Re: Why the normative form of IETF Standards is ASCII

Martin Rex <mrex@xxxxxxx> · Fri, 12 Mar 2010 19:43:39 +0100 (MET)

Julian Reschke wrote:
> 
> On 12.03.2010 16:58, Martin Rex wrote:
> > Julian Reschke wrote:
> >>
> >>>
> >>> Actually, the page breaks _are_ useful.  Like when referencing specific
> >>> parts/paragraph in a document with an URL in a long section, e.g.
> >>>      http://tools.ietf.org/html/rfc5246#page-36
> >>> which contains the message flow of a full TLS handshake.
> >>> And that message flow is just perfect in ASCII arts.
> >>
> >> That URL points to an HTML document, not a TXT document. There is
> >> (unfortunately) no fragment identifier syntax for text/plain (at least
> >> not one that UAs actually support)
> >
> > Wrong.  It points to a TXT document that is rendered as HTML.
> 
> No, it does not. It points to an HTML document that was converted from 
> the original TXT version (on the server, by Henrik's rfcmarkup script).

Whether the converted document is long-term cached or converted on
the fly is an insignificant implementation detail.  The point is,
that the original document is a plain ASCII text file.  And the
existing standardization for I-D and RFC formatting enables a simple
tool to recognize references and anchors and create HTML tags from it.

> 
> > If you abide to certain conventions in your plain ASCII text,
> > then everyone can recognize and use them (RFC/ID ->  HTML or ->  PDF
> > converters, accessibility tools like text->speech).  And it still
> > renders just fine on pure text environments and over very low
> > bandwidth links.
> 
> So what do accessibility tools do when they encounter page breaks, with 
> the header & footer lines? What does a screen reader to with ASCII art?
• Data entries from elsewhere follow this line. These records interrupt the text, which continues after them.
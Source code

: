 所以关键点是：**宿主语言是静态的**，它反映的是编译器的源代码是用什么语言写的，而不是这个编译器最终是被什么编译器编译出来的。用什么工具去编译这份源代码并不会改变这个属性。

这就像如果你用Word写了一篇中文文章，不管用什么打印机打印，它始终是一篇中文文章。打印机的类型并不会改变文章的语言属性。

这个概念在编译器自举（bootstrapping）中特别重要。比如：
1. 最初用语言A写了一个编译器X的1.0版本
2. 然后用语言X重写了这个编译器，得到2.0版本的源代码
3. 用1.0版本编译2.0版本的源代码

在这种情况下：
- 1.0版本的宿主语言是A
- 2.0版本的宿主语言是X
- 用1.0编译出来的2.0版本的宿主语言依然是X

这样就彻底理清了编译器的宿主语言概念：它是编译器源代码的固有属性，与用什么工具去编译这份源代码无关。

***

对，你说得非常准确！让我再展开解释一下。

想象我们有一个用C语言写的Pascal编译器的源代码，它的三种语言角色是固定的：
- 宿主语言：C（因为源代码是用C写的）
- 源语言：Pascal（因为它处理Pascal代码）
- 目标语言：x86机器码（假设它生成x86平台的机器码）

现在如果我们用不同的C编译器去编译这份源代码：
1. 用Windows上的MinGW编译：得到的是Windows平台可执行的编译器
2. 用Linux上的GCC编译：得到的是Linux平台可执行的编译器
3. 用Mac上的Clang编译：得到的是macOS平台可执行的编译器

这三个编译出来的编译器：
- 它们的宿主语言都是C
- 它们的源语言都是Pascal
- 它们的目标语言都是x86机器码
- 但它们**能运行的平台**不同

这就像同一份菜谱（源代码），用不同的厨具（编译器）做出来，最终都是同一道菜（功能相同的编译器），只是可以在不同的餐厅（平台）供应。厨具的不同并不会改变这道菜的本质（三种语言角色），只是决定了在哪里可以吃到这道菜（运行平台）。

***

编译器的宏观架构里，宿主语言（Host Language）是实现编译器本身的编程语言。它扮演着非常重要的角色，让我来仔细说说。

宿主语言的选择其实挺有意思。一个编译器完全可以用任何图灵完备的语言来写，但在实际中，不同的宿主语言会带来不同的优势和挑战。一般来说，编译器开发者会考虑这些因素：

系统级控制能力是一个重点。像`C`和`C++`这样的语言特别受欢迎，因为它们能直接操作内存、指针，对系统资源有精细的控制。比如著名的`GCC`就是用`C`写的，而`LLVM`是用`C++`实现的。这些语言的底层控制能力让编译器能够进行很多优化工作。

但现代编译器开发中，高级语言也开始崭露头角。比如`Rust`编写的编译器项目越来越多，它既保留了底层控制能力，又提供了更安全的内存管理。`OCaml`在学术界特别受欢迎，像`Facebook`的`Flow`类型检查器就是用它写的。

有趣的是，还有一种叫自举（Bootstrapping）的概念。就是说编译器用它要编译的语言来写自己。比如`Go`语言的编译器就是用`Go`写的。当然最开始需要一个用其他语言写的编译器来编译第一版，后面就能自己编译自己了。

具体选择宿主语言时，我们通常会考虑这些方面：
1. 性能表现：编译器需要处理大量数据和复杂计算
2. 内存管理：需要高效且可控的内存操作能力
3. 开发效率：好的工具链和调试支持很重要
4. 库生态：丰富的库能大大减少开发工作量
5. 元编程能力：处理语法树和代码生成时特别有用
Because of the page breaks and the consistent presence of these
headers and footers just before and after the page breaks, an
accessibility tool should be able to recognize them as such.

> 
> > I-Ds and RFCs are not "publish and forget" documents, but instead
> > they're vivid snapshots of working group discussions in constant
> > motion and under discussion, and one of the most important aspects
> > is that others can easily build a derivative work from an existing
> > document (especially for expired I-Ds).
> 
> Yes. That's an argument to require an easy to re-use *submission* 
> format. But the submission format doesn't need to be identical to the 
> publication format.
> 
> The submission tool already allows you to supply additional source 
> files, such as XML. I recommend to use that.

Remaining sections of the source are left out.